If you've had presents it means you must have been a good person. Everyone
knows that Father Christmas only gives presents to people who are good
- I've kept overhearing parents telling that to their children round
the shops this last week.
It does start early, doesn't it? The idea that gifts are a reward for
goodness - and therefore God's gifts are given to the good, holy and
deserving people. Even in the face of the evidence that it's not true.
One of the trade secrets of ministers is that their get help for their
sermons by reading books about the Bible: let me quote you a passage
from one such commentator, a staunch evangelical writer called Leon
Morris, writing about Luke's story of the angels and the shepherds.
He says this:
'As a class shepherds had a bad reputation. The nature of their calling
kept them from observing the ceremonial law which meant so much to religious
people. More regrettable was their unfortunate habit of confusing 'mine'
with 'thine' as they moved about the country. They were considered unreliable
and were not allowed to give testimony in the law courts. [In other
words they were regarded as our society regards travellers today - not
to be trusted. So what conclusion does Leon Morris draw from this?]
'There is no reason for thinking that Luke's shepherds were other than
devout men, else why should God have given them such a privilege?
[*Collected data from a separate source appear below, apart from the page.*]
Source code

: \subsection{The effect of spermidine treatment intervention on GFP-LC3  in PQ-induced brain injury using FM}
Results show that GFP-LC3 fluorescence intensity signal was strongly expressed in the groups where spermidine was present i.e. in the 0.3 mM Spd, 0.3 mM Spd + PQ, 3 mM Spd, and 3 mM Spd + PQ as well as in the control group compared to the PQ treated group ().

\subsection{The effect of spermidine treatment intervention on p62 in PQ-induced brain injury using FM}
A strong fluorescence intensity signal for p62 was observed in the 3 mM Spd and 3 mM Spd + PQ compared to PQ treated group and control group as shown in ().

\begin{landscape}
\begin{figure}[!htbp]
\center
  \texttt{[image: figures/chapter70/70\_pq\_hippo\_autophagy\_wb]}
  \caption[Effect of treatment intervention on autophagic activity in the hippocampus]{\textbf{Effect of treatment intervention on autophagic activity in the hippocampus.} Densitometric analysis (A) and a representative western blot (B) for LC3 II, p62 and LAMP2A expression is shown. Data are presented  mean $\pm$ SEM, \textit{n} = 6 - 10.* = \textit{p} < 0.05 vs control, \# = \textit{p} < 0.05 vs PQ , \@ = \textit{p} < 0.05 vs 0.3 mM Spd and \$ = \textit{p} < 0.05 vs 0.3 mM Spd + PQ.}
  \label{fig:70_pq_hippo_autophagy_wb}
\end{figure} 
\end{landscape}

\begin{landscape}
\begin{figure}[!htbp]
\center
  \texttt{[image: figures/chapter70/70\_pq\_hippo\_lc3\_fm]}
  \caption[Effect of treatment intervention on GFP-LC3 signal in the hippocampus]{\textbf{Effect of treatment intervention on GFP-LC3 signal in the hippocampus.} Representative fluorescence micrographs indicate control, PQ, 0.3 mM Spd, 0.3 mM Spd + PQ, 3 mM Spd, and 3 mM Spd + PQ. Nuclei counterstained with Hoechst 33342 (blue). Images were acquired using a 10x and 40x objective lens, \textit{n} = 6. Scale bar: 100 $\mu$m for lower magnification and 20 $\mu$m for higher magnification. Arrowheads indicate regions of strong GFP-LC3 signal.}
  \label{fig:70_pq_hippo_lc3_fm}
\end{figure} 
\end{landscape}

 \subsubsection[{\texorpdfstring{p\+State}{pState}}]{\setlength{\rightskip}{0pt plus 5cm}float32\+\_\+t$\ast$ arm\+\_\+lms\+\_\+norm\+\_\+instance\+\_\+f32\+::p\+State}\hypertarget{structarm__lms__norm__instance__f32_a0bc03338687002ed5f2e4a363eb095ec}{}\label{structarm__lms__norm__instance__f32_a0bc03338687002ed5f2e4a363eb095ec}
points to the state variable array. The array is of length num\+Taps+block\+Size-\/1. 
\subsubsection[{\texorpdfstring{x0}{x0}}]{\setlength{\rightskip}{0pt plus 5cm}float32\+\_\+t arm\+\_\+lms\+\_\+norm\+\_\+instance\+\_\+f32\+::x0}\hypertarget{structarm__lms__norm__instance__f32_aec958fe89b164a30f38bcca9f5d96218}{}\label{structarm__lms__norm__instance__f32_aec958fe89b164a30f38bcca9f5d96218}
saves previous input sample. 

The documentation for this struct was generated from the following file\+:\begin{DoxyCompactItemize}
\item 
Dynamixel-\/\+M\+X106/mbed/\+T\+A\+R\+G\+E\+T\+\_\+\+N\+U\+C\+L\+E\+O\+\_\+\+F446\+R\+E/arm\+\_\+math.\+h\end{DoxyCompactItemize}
But
they did come from a despised class.'
How do we know the shepherds were uncharacteristically good? Because
God gave them a gift, and they must have deserved it. And that's how
a lot of religion works - it makes us behave; as we sing in the carol,
'Christian children all must be mild, obedient, good as he.' Father
Christmas and God only give good things to people who are good - so
good religion says.
Thanks be to God that the Christian faith is not good religion, not
in that sense. This is the heart of Christian faith, the Christian story
which Jesus comes in order to make possible, the amazing drama of salvation:
the story of a God who gives it all away to us, the gifts of his Son,
his life, his love; the God who gives, not to the good, but to everyone,
good and bad alike, without distinction or discrimination, a God who
is loving and lavish and totally over the top.
Thanks be to God for being so much more ungrudging than we are! It's
so hard for us to believe it. We know, don't we, that it's the good
people who go to heaven, the good who deserve it, the good who get gifts
from Father Christmas.
So as good religious people we hedge and halter the free gift of the
gospel, we take the good news of God's saving love for all and make
it conditional on living up to our own expectations - with us generally
on the right side of being good, of course.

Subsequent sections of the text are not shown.